PhD in Pharmacology
Eric Witherspoon is a student in the PhD in Pharmacology. He is originally from St. Louis, Missouri. Interesting fact, Eric is addicted to peanut M&M’s and chocolate ice cream.
What made you choose Georgetown University for your PhD?
I chose Georgetown University to pursue my PhD because I knew that this was the only institution that would provide me with the environment to become the best scientist I can be. The faculty and students within the Pharmacology department have a camaraderie that makes doing research special, which you don’t often see in other institutions.
What research topic are you interested in studying?
I am particularly interested in learning more about the mechanisms associated with epilepsy and the different epileptic drugs that are currently used to treat the disease.
Whose lab are you in now and what is the research focus?
I am in the middle of lab rotations, so I will not be fully established in a lab until after my first year. However, I am currently working on a summer rotational project in Gerard Ahern’s lab that focuses on the expression and function of a splice variant of the ion channel ,TRPV1, in the Grueneberg Ganglion nerves. The goal of the project is to understand how the expression and activation of TRPV1 within the Grueneberg Ganglion regulates the circuitry by which neonates and adult mice detect fear.
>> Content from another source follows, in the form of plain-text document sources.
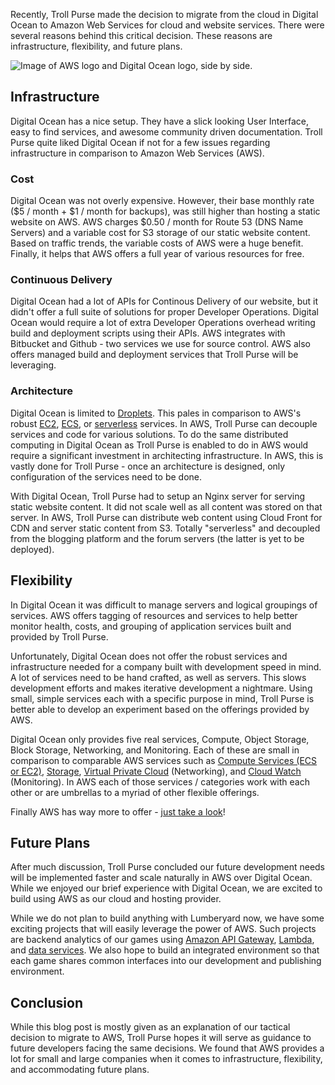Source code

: Recently, Troll Purse made the decision to migrate from the cloud in Digital Ocean to Amazon Web Services for cloud and website services. There were several reasons behind this critical decision. These reasons are infrastructure, flexibility, and future plans.

![Image of AWS logo and Digital Ocean logo, side by side.](https://raw.githubusercontent.com/trollpurse/trollpurse-blog/master/images/aws-v-do.png "AWS over Digital Ocean")

## Infrastructure

Digital Ocean has a nice setup. They have a slick looking User Interface, easy to find services, and awesome community driven documentation. Troll Purse quite liked Digital Ocean if not for a few issues regarding infrastructure in comparison to Amazon Web Services (AWS).

### Cost

Digital Ocean was not overly expensive. However, their base monthly rate ($5 / month + $1 / month for backups), was still higher than hosting a static website on AWS. AWS charges $0.50 / month for Route 53 (DNS Name Servers) and a variable cost for S3 storage of our static website content. Based on traffic trends, the variable costs of AWS were a huge benefit. Finally, it helps that AWS offers a full year of various resources for free.

### Continuous Delivery

Digital Ocean had a lot of APIs for Continous Delivery of our website, but it didn't offer a full suite of solutions for proper Developer Operations. Digital Ocean would require a lot of extra Developer Operations overhead writing build and deployment scripts using their APIs. AWS integrates with Bitbucket and Github - two services we use for source control. AWS also offers managed build and deployment services that Troll Purse will be leveraging.

### Architecture

Digital Ocean is limited to [Droplets](https://www.digitalocean.com/products/compute/). This pales in comparison to AWS's robust [EC2](https://aws.amazon.com/ec2/), [ECS](https://aws.amazon.com/ecs/), or [serverless](https://aws.amazon.com/serverless/) services. In AWS, Troll Purse can decouple services and code for various solutions. To do the same distributed computing in Digital Ocean as Troll Purse is enabled to do in AWS would require a significant investment in architecting infrastructure. In AWS, this is vastly done for Troll Purse - once an architecture is designed, only configuration of the services need to be done.

With Digital Ocean, Troll Purse had to setup an Nginx server for serving static website content. It did not scale well as all content was stored on that server. In AWS, Troll Purse can distribute web content using Cloud Front for CDN and server static content from S3. Totally "serverless" and decoupled from the blogging platform and the forum servers (the latter is yet to be deployed).

## Flexibility

In Digital Ocean it was difficult to manage servers and logical groupings of services. AWS offers tagging of resources and services to help better monitor health, costs, and grouping of application services built and provided by Troll Purse.

Unfortunately, Digital Ocean does not offer the robust services and infrastructure needed for a company built with development speed in mind. A lot of services need to be hand crafted, as well as servers. This slows development efforts and makes iterative development a nightmare. Using small, simple services each with a specific purpose in mind, Troll Purse is better able to develop an experiment based on the offerings provided by AWS.

Digital Ocean only provides five real services, Compute, Object Storage, Block Storage, Networking, and Monitoring. Each of these are small in comparison to comparable AWS services such as [Compute Services (ECS or EC2)](https://aws.amazon.com/products/compute/), [Storage](https://aws.amazon.com/products/storage/), [Virtual Private Cloud](https://aws.amazon.com/products/networking/) (Networking), and [Cloud Watch](https://aws.amazon.com/cloudwatch/) (Monitoring). In AWS each of those services / categories work with each other or are umbrellas to a myriad of other flexible offerings.

Finally AWS has way more to offer - [just take a look](https://aws.amazon.com/)!

## Future Plans

After much discussion, Troll Purse concluded our future development needs will be implemented faster and scale naturally in AWS over Digital Ocean. While we enjoyed our brief experience with Digital Ocean, we are excited to build using AWS as our cloud and hosting provider.

While we do not plan to build anything with Lumberyard now, we have some exciting projects that will easily leverage the power of AWS. Such projects are backend analytics of our games using [Amazon API Gateway](https://aws.amazon.com/api-gateway/), [Lambda](https://aws.amazon.com/api-gateway/), and [data services](https://aws.amazon.com/products/databases/). We also hope to build an integrated environment so that each game shares common interfaces into our development and publishing environment. 

## Conclusion

While this blog post is mostly given as an explanation of our tactical decision to migrate to AWS, Troll Purse hopes it will serve as guidance to future developers facing the same decisions. We found that AWS provides a lot for small and large companies when it comes to infrastructure, flexibility, and accommodating future plans.
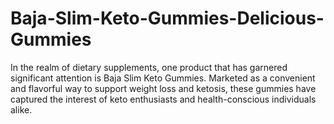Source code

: # Baja-Slim-Keto-Gummies-Delicious-Gummies
In the realm of dietary supplements, one product that has garnered significant attention is Baja Slim Keto Gummies. Marketed as a convenient and flavorful way to support weight loss and ketosis, these gummies have captured the interest of keto enthusiasts and health-conscious individuals alike.
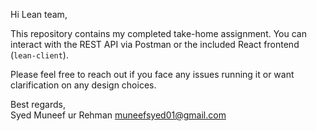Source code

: Hi Lean team,

This repository contains my completed take-home assignment. You can interact with the REST API via Postman or the included React frontend (`lean-client`). 

Please feel free to reach out if you face any issues running it or want clarification on any design choices.

Best regards,  
Syed Muneef ur Rehman
[muneefsyed01@gmail.com](mailto:muneefsyed01@gmail.com)

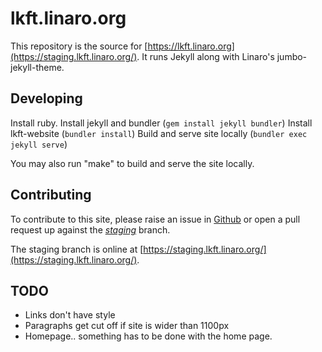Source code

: # lkft.linaro.org

This repository is the source for
[https://lkft.linaro.org](https://staging.lkft.linaro.org/). It runs Jekyll
along with Linaro's jumbo-jekyll-theme.

## Developing

Install ruby.
Install jekyll and bundler (`gem install jekyll bundler`)
Install lkft-website (`bundler install`)
Build and serve site locally (`bundler exec jekyll serve`)

You may also run "make" to build and serve the site locally.

## Contributing

To contribute to this site, please raise an issue in
[Github](https://github.com/linaro/lkft-website/issues) or open a pull request
up against the *[staging](https://github.com/Linaro/lkft-website/tree/staging)*
branch.

The staging branch is online at
[https://staging.lkft.linaro.org/](https://staging.lkft.linaro.org/).

## TODO

- Links don't have style
- Paragraphs get cut off if site is wider than 1100px
- Homepage.. something has to be done with the home page.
What do you hope to do with your degree?
After obtaining my PhD I plan to start a career in science policy or get a job as a faculty member at a major research university.
What sparked your interest in the biomedical field?
Initially, I wanted to be a physician, but after a research experience during my freshman year of undergraduate studies, I knew that research was something I wanted to continue doing. I’ve always been an inquisitive person and being in the biomedical field has allowed me to incorporate my natural curiosity about life and my love for science into one.
What skill would you like to master?
I want to master my scientific writing skills. As much as I hate writing, I’m aware that the way that scientists communicate, convey results, and obtain funding is through writing. Being able to master this skill will allow me to become a better scientist.
If you didn’t sleep, how would you spend the extra time?
If I didn’t have to sleep, I would spend the extra time practicing and enhancing my skills as a musician. I’ve always had a love for music, but I’ve put it off for the last couple of years. Hopefully, I can find time to get back to it soon.